Toutefois, l'employeur ne fournit aucune explication cohérente sur le mode de calcul de la prime variable attribuée à Mme [G] au titre de l'année 2017, et ce en méconnaissance des éléments énumérés de manière précise dans l'avenant du 1er janvier 2017 intitulé ' plan de rémunération variable de l'année 2017". La société appelante n'a pas répondu à la demande expresse de la salariée formulée dans son courriel du 1er mars 2018 sur les évaluations des critères de la prime variable. L'abattement de la prime variable n'est donc pas justifié par un élément objectif étranger à tout harcèlement.
Il résulte des précédents développements que la SAS L'Or en cash ne prouve pas que le retrait des missions de formatrice, l'absence de promotion de Mme [G], l'abattement de la prime variable, intervenus après que celle-ci ait dénoncé des faits de harcèlement sexuel dont elle s'estimait victime de la part du président de la société, étaient justifiés par des éléments objectifs étrangers à tout harcèlement moral de la salariée.
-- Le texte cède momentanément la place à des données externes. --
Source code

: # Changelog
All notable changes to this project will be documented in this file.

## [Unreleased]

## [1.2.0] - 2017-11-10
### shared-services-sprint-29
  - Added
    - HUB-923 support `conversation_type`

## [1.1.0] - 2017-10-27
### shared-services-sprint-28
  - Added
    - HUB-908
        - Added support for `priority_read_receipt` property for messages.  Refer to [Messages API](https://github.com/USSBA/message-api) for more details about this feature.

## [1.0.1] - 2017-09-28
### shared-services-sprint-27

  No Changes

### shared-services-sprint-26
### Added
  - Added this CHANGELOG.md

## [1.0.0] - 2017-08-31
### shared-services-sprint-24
Ces faits matériellement établis, pris dans leur ensemble, et dépourvus d'explications objectives, ils doivent s'analyser en des agissements ayant eu pour effet de détériorer les conditions de travail de Mme [G] dont l'état de santé s'est dégradé dans la période suivant les agissements de l'employeur. C'est donc à juste titre que les premiers juges ont évalué le préjudice subi par la salariée à la somme de 6 000 euros nets à titre de dommages et intérêts pour harcèlement moral.
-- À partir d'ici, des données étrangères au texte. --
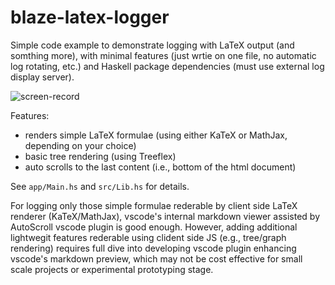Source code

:# blaze-latex-logger
Simple code example to demonstrate logging with LaTeX output (and somthing more),
with minimal features (just wrtie on one file, no automatic log rotating, etc.)
and Haskell package dependencies (must use external log display server).

![screen-record](https://github.com/kyagrd/blaze-latex-logging-example/blob/main/screen-record.gif?raw=true)

Features:
- renders simple LaTeX formulae (using either KaTeX or MathJax, depending on your choice) 
- basic tree rendering (using Treeflex)
- auto scrolls to the last content (i.e., bottom of the html document)

See `app/Main.hs` and `src/Lib.hs` for details.


For logging only those simple formulae rederable by client side LaTeX renderer (KaTeX/MathJax), vscode's internal markdown viewer assisted by AutoScroll vscode plugin is good enough. However, adding additional lightwegit features rederable using clident side JS (e.g., tree/graph rendering) requires full dive into developing vscode plugin enhancing vscode's markdown preview, which may not be cost effective for small scale projects or experimental prototyping stage.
Le jugement sera confirmé sur ce chef.
Sur les autres demandes
Les conditions d'application de l'article L 1235-4 du code du travail étant réunies, il convient d'ordonner le remboursement par l'employeur des indemnités de chômage payées à la salariée et ce à concurrence de six mois, par voie d'infirmation du jugement.
La remise de bulletins de salaires rectifiés et documents de fin de contrat ordonnée par le conseil de prud'hommes n'a pas lieu d'être assortie d'une astreinte provisoire et il suffira sur ce point de condamner la société à remettre les dites pièces dans un délai de 30 jours suivant la notification du présent arrêt.
Le jugement entrepris sera infirmé sur ce point.
La société L'Or en cash, partie perdante, sera condamnée aux dépens de première instance et d'appel, par application des dispositions de l'article 696 du code de procédure civile.
Elle sera en conséquence déboutée de sa demande fondée sur les dispositions de l'article 700 du même code.
L'équité commande en revanche de la condamner, sur ce même fondement juridique, à payer à Mme [G] la somme de 2 000 euros en application des dispositions de l'article 700 du code de procédure civile.
PAR CES MOTIFS
Infirme le jugement en ses dispositions relatives à l'article L 1235-4 du code du travail et à l'astreinte fixée pour la délivrance des documents rectifiés,
Confirme les autres dispositions du jugement entrepris.
Et statuant sur les chefs infirmés et y additant,
- Condamne la SAS L'Or en cash à rembourser aux organismes intéressés comme Pôle Emploi, organisme les ayant servies, les indemnités de chômage versées à la salariée, dans la proportion de six mois d'indemnités de chômage.
- Dit n'y avoir lieu à assortir d'une astreinte la délivrance par l'employeur des documents de fin de contrat rectifiés conformes au présent arrêt.
Condamne la SAS L'Or en cash à verser à Mme [I] [G] la somme de 2 000 euros sur le fondement de l'article 700 du code de procédure civile ;
Déboute la SAS L'Or en cash de sa demande fondée sur l'article 700 du code de procédure civile ;
Condamne la SAS L'Or en cash aux dépens.